It’s true: Donald Trump wins Democrats’ first caucus in Iowa
The Dems botch up their first vote to select a candidate to take on the President
DES MOINES (US): The Democrats’ first vote to select a candidate who will take on Donald Trump was reduced to a farce on Tuesday, with the party unable to declare the results in the Iowa caucus due to what it called a technical glitch.
U.S. president Donald Trump called it incompetence.
"The Democrat caucus is an unmitigated disaster. Nothing works, just like they ran the country," he wrote on Twitter.

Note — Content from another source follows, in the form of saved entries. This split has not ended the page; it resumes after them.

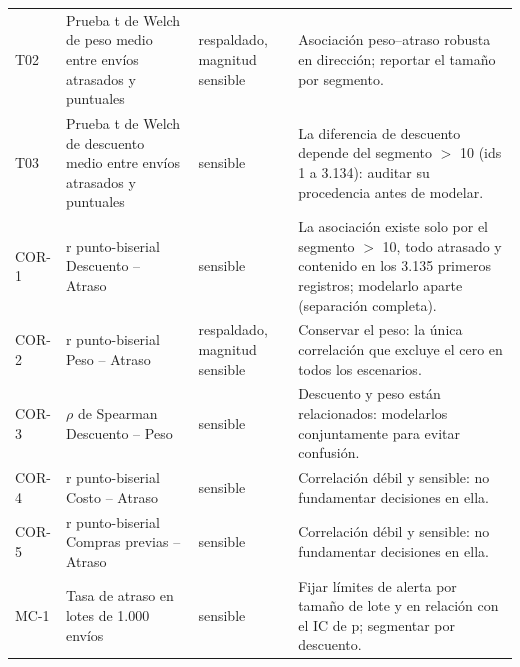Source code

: {\begin{longtable}{@{}l >{\raggedright\arraybackslash}p{4.2cm} >{\raggedright\arraybackslash}p{2.3cm} >{\raggedright\arraybackslash}p{6.4cm}@{}}
T02 & Prueba t de Welch de peso medio entre envíos atrasados y puntuales & respaldado, magnitud sensible & Asociación peso--atraso robusta en dirección; reportar el tamaño por segmento.\\
T03 & Prueba t de Welch de descuento medio entre envíos atrasados y puntuales & sensible & La diferencia de descuento depende del segmento $>$ 10 (ids 1 a 3.134): auditar su procedencia antes de modelar.\\
COR-1 & r punto-biserial Descuento -- Atraso & sensible & La asociación existe solo por el segmento $>$ 10, todo atrasado y contenido en los 3.135 primeros registros; modelarlo aparte (separación completa).\\
COR-2 & r punto-biserial Peso -- Atraso & respaldado, magnitud sensible & Conservar el peso: la única correlación que excluye el cero en todos los escenarios.\\
COR-3 & $\rho$ de Spearman Descuento -- Peso & sensible & Descuento y peso están relacionados: modelarlos conjuntamente para evitar confusión.\\
COR-4 & r punto-biserial Costo -- Atraso & sensible & Correlación débil y sensible: no fundamentar decisiones en ella.\\
COR-5 & r punto-biserial Compras previas -- Atraso & sensible & Correlación débil y sensible: no fundamentar decisiones en ella.\\
MC-1 & Tasa de atraso en lotes de 1.000 envíos & sensible & Fijar límites de alerta por tamaño de lote y en relación con el IC de p; segmentar por descuento.\\
\end{longtable}}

Alluding to his own victory following Republican caucuses in the Midwestern farm state, Trump said "the only person that can claim a very big victory in Iowa last night is 'Trump.'"
Republicans gloated over the setback.
With newspapers unable to run headlines declaring a winner in the first-in-the-nation vote, two candidates gave quasi victory speeches: leftist senator Bernie Sanders and young moderate Pete Buttigieg.
In a statement read on US networks, Mandy McClure, communications director at the Iowa Democratic Party, said further checks were ordered after "inconsistencies" were found in the reporting of three sets of results.
"This is simply a reporting issue," she said, not "a hack or an intrusion."
Figures released by the Sanders campaign five hours after the caucuses opened across Iowa showed Buttigieg in second spot, a strong showing for the candidate who was essentially unknown just one year ago.
"Iowa you have shocked the nation," the 38-year-old gay military reservist told cheering supporters in what sounded very much like a victory speech. "Because tonight, an improbable hope became an undeniable reality."
Sanders, running as a democratic socialist, also took to the microphones to proclaim he had "a good feeling we're going to be doing very, very well here in Iowa."
"Tonight in this enormously consequential 2020 election, the first state in the country has voted, and today marks the beginning of the end for Donald Trump," said the 78-year-old.
A Bernie supporter from Des Moines, 35-year-old Lauren Campbell, expressed nervousness at the results' delay. "As a Bernie supporter in 2016, it's very easy for me to not trust the system right now.
But Sanders later took the bold step of releasing internal, unpublished results from nearly 40 percent of precincts, showing him with 28.62 percent of the state delegate equivalent, the figure used to determine who wins the Iowa caucuses.
Buttigieg was credited with 25.71 percent, followed by progressive senator Elizabeth Warren on 18.42 percent, the data indicated.
Biden, the national frontrunner, was in fourth spot, at 15.08 percent, a disappointing showing for the candidate who has consistently claimed he is the person best positioned to take on and defeat Trump.
"The top finishers, probably Sanders and Buttigieg, could have used their showings to launch into New Hampshire for next Tuesday's primary. Instead, the story is the shocking incompetence of the Iowa Democratic Party," University of Virginia political scientist Larry Sabato told AFP.
Unlike secret ballot voting, Iowa caucus-goers publicly declare their choice by standing together with other supporters of a candidate. Candidates who reach 15 percent support earn delegates for the nomination race while supporters of candidates who fall short can shift to others.
It appeared the delays may have been exacerbated by new rules instituted after the 2016 election that require caucuses to report three sets of numerical data throughout the process, rather than one set previously.
Held across nearly 1,700 sites, the Iowa vote offers a critical early look at the viability of the 11 Democrats still in the race -- even though just 41 delegates are up for grabs, a fraction of the 1,991 needed to secure the nomination in July.